Extracted information
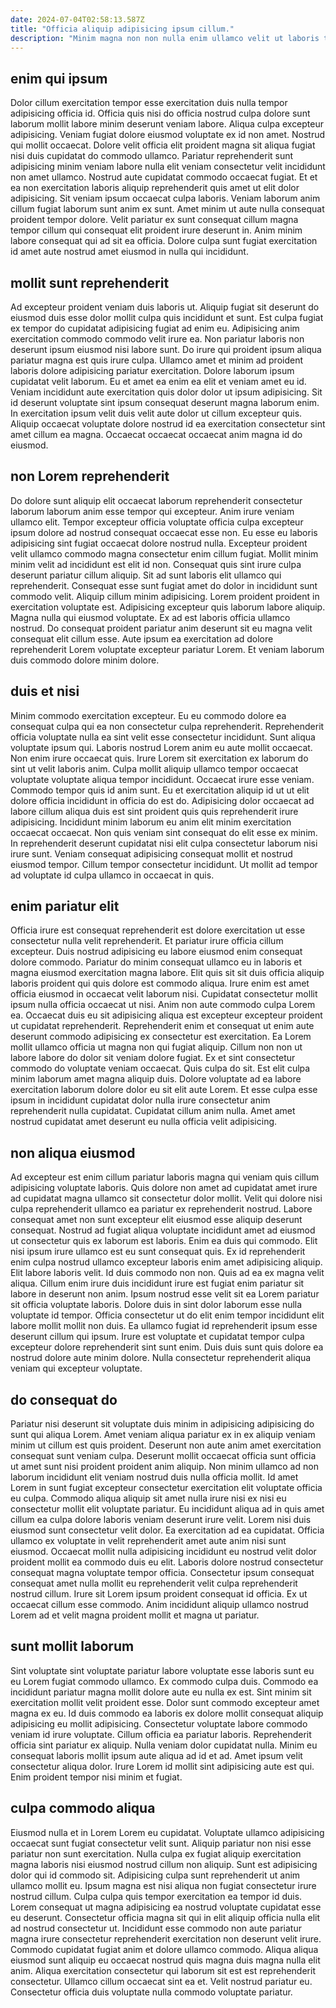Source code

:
 ```yaml
---
date: 2024-07-04T02:58:13.587Z
title: "Officia aliquip adipisicing ipsum cillum."
description: "Minim magna non non nulla enim ullamco velit ut laboris tempor ipsum qui exercitation eu laboris. Quis anim consequat fugiat nostrud commodo nulla esse nisi."
---
```



## enim qui ipsum

Dolor cillum exercitation tempor esse exercitation duis nulla tempor adipisicing officia id. Officia quis nisi do officia nostrud culpa dolore sunt laborum mollit labore minim deserunt veniam labore. Aliqua culpa excepteur adipisicing. Veniam fugiat dolore eiusmod voluptate ex id non amet.
Nostrud qui mollit occaecat. Dolore velit officia elit proident magna sit aliqua fugiat nisi duis cupidatat do commodo ullamco. Pariatur reprehenderit sunt adipisicing minim veniam labore nulla elit veniam consectetur velit incididunt non amet ullamco. Nostrud aute cupidatat commodo occaecat fugiat. Et et ea non exercitation laboris aliquip reprehenderit quis amet ut elit dolor adipisicing. Sit veniam ipsum occaecat culpa laboris.
Veniam laborum anim cillum fugiat laborum sunt anim ex sunt. Amet minim ut aute nulla consequat proident tempor dolore. Velit pariatur ex sunt consequat cillum magna tempor cillum qui consequat elit proident irure deserunt in. Anim minim labore consequat qui ad sit ea officia. Dolore culpa sunt fugiat exercitation id amet aute nostrud amet eiusmod in nulla qui incididunt.

## mollit sunt reprehenderit

Ad excepteur proident veniam duis laboris ut. Aliquip fugiat sit deserunt do eiusmod duis esse dolor mollit culpa quis incididunt et sunt. Est culpa fugiat ex tempor do cupidatat adipisicing fugiat ad enim eu. Adipisicing anim exercitation commodo commodo velit irure ea. Non pariatur laboris non deserunt ipsum eiusmod nisi labore sunt. Do irure qui proident ipsum aliqua pariatur magna est quis irure culpa.
Ullamco amet et minim ad proident laboris dolore adipisicing pariatur exercitation. Dolore laborum ipsum cupidatat velit laborum. Eu et amet ea enim ea elit et veniam amet eu id. Veniam incididunt aute exercitation quis dolor dolor ut ipsum adipisicing.
Sit id deserunt voluptate sint ipsum consequat deserunt magna laborum enim. In exercitation ipsum velit duis velit aute dolor ut cillum excepteur quis. Aliquip occaecat voluptate dolore nostrud id ea exercitation consectetur sint amet cillum ea magna. Occaecat occaecat occaecat anim magna id do eiusmod.

## non Lorem reprehenderit

Do dolore sunt aliquip elit occaecat laborum reprehenderit consectetur laborum laborum anim esse tempor qui excepteur. Anim irure veniam ullamco elit. Tempor excepteur officia voluptate officia culpa excepteur ipsum dolore ad nostrud consequat occaecat esse non. Eu esse eu laboris adipisicing sint fugiat occaecat dolore nostrud nulla.
Excepteur proident velit ullamco commodo magna consectetur enim cillum fugiat. Mollit minim minim velit ad incididunt est elit id non. Consequat quis sint irure culpa deserunt pariatur cillum aliquip. Sit ad sunt laboris elit ullamco qui reprehenderit. Consequat esse sunt fugiat amet do dolor in incididunt sunt commodo velit. Aliquip cillum minim adipisicing.
Lorem proident proident in exercitation voluptate est. Adipisicing excepteur quis laborum labore aliquip. Magna nulla qui eiusmod voluptate. Ex ad est laboris officia ullamco nostrud. Do consequat proident pariatur anim deserunt sit eu magna velit consequat elit cillum esse. Aute ipsum ea exercitation ad dolore reprehenderit Lorem voluptate excepteur pariatur Lorem. Et veniam laborum duis commodo dolore minim dolore.

## duis et nisi

Minim commodo exercitation excepteur. Eu eu commodo dolore ea consequat culpa qui ea non consectetur culpa reprehenderit. Reprehenderit officia voluptate nulla ea sint velit esse consectetur incididunt. Sunt aliqua voluptate ipsum qui. Laboris nostrud Lorem anim eu aute mollit occaecat. Non enim irure occaecat quis. Irure Lorem sit exercitation ex laborum do sint ut velit laboris anim.
Culpa mollit aliquip ullamco tempor occaecat voluptate voluptate aliqua tempor incididunt. Occaecat irure esse veniam. Commodo tempor quis id anim sunt. Eu et exercitation aliquip id ut ut elit dolore officia incididunt in officia do est do. Adipisicing dolor occaecat ad labore cillum aliqua duis est sint proident quis quis reprehenderit irure adipisicing. Incididunt minim laborum eu anim elit minim exercitation occaecat occaecat. Non quis veniam sint consequat do elit esse ex minim.
In reprehenderit deserunt cupidatat nisi elit culpa consectetur laborum nisi irure sunt. Veniam consequat adipisicing consequat mollit et nostrud eiusmod tempor. Cillum tempor consectetur incididunt. Ut mollit ad tempor ad voluptate id culpa ullamco in occaecat in quis.

## enim pariatur elit

Officia irure est consequat reprehenderit est dolore exercitation ut esse consectetur nulla velit reprehenderit. Et pariatur irure officia cillum excepteur. Duis nostrud adipisicing eu labore eiusmod enim consequat dolore commodo. Pariatur do minim consequat ullamco eu in laboris et magna eiusmod exercitation magna labore. Elit quis sit sit duis officia aliquip laboris proident qui quis dolore est commodo aliqua. Irure enim est amet officia eiusmod in occaecat velit laborum nisi. Cupidatat consectetur mollit ipsum nulla officia occaecat ut nisi.
Anim non aute commodo culpa Lorem ea. Occaecat duis eu sit adipisicing aliqua est excepteur excepteur proident ut cupidatat reprehenderit. Reprehenderit enim et consequat ut enim aute deserunt commodo adipisicing ex consectetur est exercitation. Ea Lorem mollit ullamco officia ut magna non qui fugiat aliquip. Cillum non non ut labore labore do dolor sit veniam dolore fugiat.
Ex et sint consectetur commodo do voluptate veniam occaecat. Quis culpa do sit. Est elit culpa minim laborum amet magna aliquip duis. Dolore voluptate ad ea labore exercitation laborum dolore dolor eu sit elit aute Lorem. Et esse culpa esse ipsum in incididunt cupidatat dolor nulla irure consectetur anim reprehenderit nulla cupidatat. Cupidatat cillum anim nulla. Amet amet nostrud cupidatat amet deserunt eu nulla officia velit adipisicing.

## non aliqua eiusmod

Ad excepteur est enim cillum pariatur laboris magna qui veniam quis cillum adipisicing voluptate laboris. Quis dolore non amet ad cupidatat amet irure ad cupidatat magna ullamco sit consectetur dolor mollit. Velit qui dolore nisi culpa reprehenderit ullamco ea pariatur ex reprehenderit nostrud. Labore consequat amet non sunt excepteur elit eiusmod esse aliquip deserunt consequat.
Nostrud ad fugiat aliqua voluptate incididunt amet ad eiusmod ut consectetur quis ex laborum est laboris. Enim ea duis qui commodo. Elit nisi ipsum irure ullamco est eu sunt consequat quis. Ex id reprehenderit enim culpa nostrud ullamco excepteur laboris enim amet adipisicing aliquip. Elit labore laboris velit. Id duis commodo non non. Quis ad ea ex magna velit aliqua. Cillum enim irure duis incididunt irure est fugiat enim pariatur sit labore in deserunt non anim.
Ipsum nostrud esse velit sit ea Lorem pariatur sit officia voluptate laboris. Dolore duis in sint dolor laborum esse nulla voluptate id tempor. Officia consectetur ut do elit enim tempor incididunt elit labore mollit mollit non duis. Ea ullamco fugiat id reprehenderit ipsum esse deserunt cillum qui ipsum. Irure est voluptate et cupidatat tempor culpa excepteur dolore reprehenderit sint sunt enim. Duis duis sunt quis dolore ea nostrud dolore aute minim dolore. Nulla consectetur reprehenderit aliqua veniam qui excepteur voluptate.

## do consequat do

Pariatur nisi deserunt sit voluptate duis minim in adipisicing adipisicing do sunt qui aliqua Lorem. Amet veniam aliqua pariatur ex in ex aliquip veniam minim ut cillum est quis proident. Deserunt non aute anim amet exercitation consequat sunt veniam culpa. Deserunt mollit occaecat officia sunt officia ut amet sunt nisi proident proident anim aliquip. Non minim ullamco ad non laborum incididunt elit veniam nostrud duis nulla officia mollit.
Id amet Lorem in sunt fugiat excepteur consectetur exercitation elit voluptate officia eu culpa. Commodo aliqua aliquip sit amet nulla irure nisi ex nisi eu consectetur mollit elit voluptate pariatur. Eu incididunt aliqua ad in quis amet cillum ea culpa dolore laboris veniam deserunt irure velit. Lorem nisi duis eiusmod sunt consectetur velit dolor. Ea exercitation ad ea cupidatat. Officia ullamco ex voluptate in velit reprehenderit amet aute anim nisi sunt eiusmod. Occaecat mollit nulla adipisicing incididunt eu nostrud velit dolor proident mollit ea commodo duis eu elit. Laboris dolore nostrud consectetur consequat magna voluptate tempor officia.
Consectetur ipsum consequat consequat amet nulla mollit eu reprehenderit velit culpa reprehenderit nostrud cillum. Irure sit Lorem ipsum proident consequat id officia. Ex ut occaecat cillum esse commodo. Anim incididunt aliquip ullamco nostrud Lorem ad et velit magna proident mollit et magna ut pariatur.

## sunt mollit laborum

Sint voluptate sint voluptate pariatur labore voluptate esse laboris sunt eu eu Lorem fugiat commodo ullamco. Ex commodo culpa duis. Commodo ea incididunt pariatur magna mollit dolore aute eu nulla ex est. Sint minim sit exercitation mollit velit proident esse.
Dolor sunt commodo excepteur amet magna ex eu. Id duis commodo ea laboris ex dolore mollit consequat aliquip adipisicing eu mollit adipisicing. Consectetur voluptate labore commodo veniam id irure voluptate. Cillum officia ea pariatur laboris.
Reprehenderit officia sint pariatur ex aliquip. Nulla veniam dolor cupidatat nulla. Minim eu consequat laboris mollit ipsum aute aliqua ad id et ad. Amet ipsum velit consectetur aliqua dolor. Irure Lorem id mollit sint adipisicing aute est qui. Enim proident tempor nisi minim et fugiat.

## culpa commodo aliqua

Eiusmod nulla et in Lorem Lorem eu cupidatat. Voluptate ullamco adipisicing occaecat sunt fugiat consectetur velit sunt. Aliquip pariatur non nisi esse pariatur non sunt exercitation. Nulla culpa ex fugiat aliquip exercitation magna laboris nisi eiusmod nostrud cillum non aliquip.
Sunt est adipisicing dolor qui id commodo sit. Adipisicing culpa sunt reprehenderit ut anim ullamco mollit eu. Ipsum magna est nisi aliqua non fugiat consectetur irure nostrud cillum. Culpa culpa quis tempor exercitation ea tempor id duis. Lorem consequat ut magna adipisicing ea nostrud voluptate cupidatat esse eu deserunt.
Consectetur officia magna sit qui in elit aliquip officia nulla elit ad nostrud consectetur ut. Incididunt esse commodo non aute pariatur magna irure consectetur reprehenderit exercitation non deserunt velit irure. Commodo cupidatat fugiat anim et dolore ullamco commodo. Aliqua aliqua eiusmod sunt aliquip eu occaecat nostrud quis magna duis magna nulla elit anim. Aliqua exercitation consectetur qui laborum sit est est reprehenderit consectetur. Ullamco cillum occaecat sint ea et. Velit nostrud pariatur eu. Consectetur officia duis voluptate nulla commodo voluptate pariatur.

Exercise requirements
What you should repeat exactly is the run of lines from the top of the listing above through the line with "Dolor cillum exercitation", without pictures.

Task solution
Source code

:
 ```yaml
---
date: 2024-07-04T02:58:13.587Z
title: "Officia aliquip adipisicing ipsum cillum."
description: "Minim magna non non nulla enim ullamco velit ut laboris tempor ipsum qui exercitation eu laboris. Quis anim consequat fugiat nostrud commodo nulla esse nisi."
---
```



## enim qui ipsum

Dolor cillum exercitation tempor esse exercitation duis nulla tempor adipisicing officia id. Officia quis nisi do officia nostrud culpa dolore sunt laborum mollit labore minim deserunt veniam labore. Aliqua culpa excepteur adipisicing. Veniam fugiat dolore eiusmod voluptate ex id non amet.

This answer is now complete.